• _DIRECTIONS FOR THIS TASK_
The word "Hoch" may appear in some lines of the data; copy every such line.
──────── DATA FOR PROCESSING ────────
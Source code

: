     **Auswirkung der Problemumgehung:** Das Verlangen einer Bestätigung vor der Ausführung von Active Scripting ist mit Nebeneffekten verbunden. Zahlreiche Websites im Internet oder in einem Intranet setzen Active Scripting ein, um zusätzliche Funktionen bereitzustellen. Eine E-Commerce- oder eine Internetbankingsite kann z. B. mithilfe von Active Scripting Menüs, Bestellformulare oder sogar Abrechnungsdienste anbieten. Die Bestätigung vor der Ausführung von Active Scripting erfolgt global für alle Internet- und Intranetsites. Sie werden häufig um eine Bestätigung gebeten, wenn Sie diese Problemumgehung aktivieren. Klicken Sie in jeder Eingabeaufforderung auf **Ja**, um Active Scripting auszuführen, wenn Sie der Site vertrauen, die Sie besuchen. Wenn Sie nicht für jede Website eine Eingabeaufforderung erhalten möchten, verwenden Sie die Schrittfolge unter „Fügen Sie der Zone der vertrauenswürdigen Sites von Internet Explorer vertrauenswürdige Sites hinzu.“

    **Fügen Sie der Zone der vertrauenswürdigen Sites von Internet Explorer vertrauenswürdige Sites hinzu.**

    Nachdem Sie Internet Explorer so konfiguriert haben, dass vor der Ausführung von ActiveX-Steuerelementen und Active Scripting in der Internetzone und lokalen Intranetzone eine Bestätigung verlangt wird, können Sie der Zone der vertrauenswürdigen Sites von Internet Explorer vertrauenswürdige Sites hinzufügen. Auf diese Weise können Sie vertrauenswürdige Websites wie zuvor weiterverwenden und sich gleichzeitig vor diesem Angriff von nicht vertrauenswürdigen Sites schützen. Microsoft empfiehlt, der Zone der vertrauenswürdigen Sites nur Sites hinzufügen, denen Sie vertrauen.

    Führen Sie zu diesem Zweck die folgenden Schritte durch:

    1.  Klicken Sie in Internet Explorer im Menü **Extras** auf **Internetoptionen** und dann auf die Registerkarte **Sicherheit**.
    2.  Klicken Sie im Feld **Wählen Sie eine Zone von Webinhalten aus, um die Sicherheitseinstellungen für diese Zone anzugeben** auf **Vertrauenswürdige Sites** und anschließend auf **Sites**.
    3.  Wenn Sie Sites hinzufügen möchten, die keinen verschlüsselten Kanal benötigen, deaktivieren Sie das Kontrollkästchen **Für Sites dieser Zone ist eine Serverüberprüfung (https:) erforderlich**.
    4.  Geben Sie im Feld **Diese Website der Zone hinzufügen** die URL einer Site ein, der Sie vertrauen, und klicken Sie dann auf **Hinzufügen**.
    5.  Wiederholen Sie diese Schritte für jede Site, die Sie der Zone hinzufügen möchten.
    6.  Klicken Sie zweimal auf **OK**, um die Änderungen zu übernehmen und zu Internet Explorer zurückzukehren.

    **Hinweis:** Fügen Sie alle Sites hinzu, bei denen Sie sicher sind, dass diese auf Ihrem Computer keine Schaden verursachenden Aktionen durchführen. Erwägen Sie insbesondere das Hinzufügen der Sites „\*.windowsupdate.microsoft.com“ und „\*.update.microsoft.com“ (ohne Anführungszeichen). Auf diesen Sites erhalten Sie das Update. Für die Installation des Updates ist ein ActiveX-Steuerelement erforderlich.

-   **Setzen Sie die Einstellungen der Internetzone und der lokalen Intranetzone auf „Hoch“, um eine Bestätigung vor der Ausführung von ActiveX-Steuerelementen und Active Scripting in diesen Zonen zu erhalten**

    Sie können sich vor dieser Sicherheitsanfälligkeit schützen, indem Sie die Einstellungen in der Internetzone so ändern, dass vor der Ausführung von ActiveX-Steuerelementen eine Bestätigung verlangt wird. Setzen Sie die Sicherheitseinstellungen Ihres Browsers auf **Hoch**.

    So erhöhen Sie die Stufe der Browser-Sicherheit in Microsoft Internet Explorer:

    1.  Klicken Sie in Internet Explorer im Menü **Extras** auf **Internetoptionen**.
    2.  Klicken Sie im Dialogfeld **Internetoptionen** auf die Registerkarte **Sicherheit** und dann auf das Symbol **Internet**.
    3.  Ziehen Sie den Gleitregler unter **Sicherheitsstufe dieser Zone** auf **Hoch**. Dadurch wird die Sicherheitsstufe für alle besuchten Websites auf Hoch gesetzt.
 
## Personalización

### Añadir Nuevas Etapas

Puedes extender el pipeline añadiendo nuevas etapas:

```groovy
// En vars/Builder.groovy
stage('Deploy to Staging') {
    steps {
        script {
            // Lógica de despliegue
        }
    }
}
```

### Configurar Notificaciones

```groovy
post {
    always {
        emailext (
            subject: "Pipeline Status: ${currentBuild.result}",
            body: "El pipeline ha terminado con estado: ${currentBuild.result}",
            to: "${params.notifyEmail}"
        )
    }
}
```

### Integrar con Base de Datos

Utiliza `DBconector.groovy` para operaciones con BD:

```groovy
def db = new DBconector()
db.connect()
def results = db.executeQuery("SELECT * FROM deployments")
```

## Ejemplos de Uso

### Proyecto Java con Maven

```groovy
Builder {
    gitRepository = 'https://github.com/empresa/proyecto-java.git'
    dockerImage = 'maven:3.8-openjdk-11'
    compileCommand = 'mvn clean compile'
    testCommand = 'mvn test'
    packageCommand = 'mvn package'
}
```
────────
• _WRITTEN SOLUTION_
-   **Setzen Sie die Einstellungen der Internetzone und der lokalen Intranetzone auf „Hoch“, um eine Bestätigung vor der Ausführung von ActiveX-Steuerelementen und Active Scripting in diesen Zonen zu erhalten**
    Sie können sich vor dieser Sicherheitsanfälligkeit schützen, indem Sie die Einstellungen in der Internetzone so ändern, dass vor der Ausführung von ActiveX-Steuerelementen eine Bestätigung verlangt wird. Setzen Sie die Sicherheitseinstellungen Ihres Browsers auf **Hoch**.
    3.  Ziehen Sie den Gleitregler unter **Sicherheitsstufe dieser Zone** auf **Hoch**. Dadurch wird die Sicherheitsstufe für alle besuchten Websites auf Hoch gesetzt.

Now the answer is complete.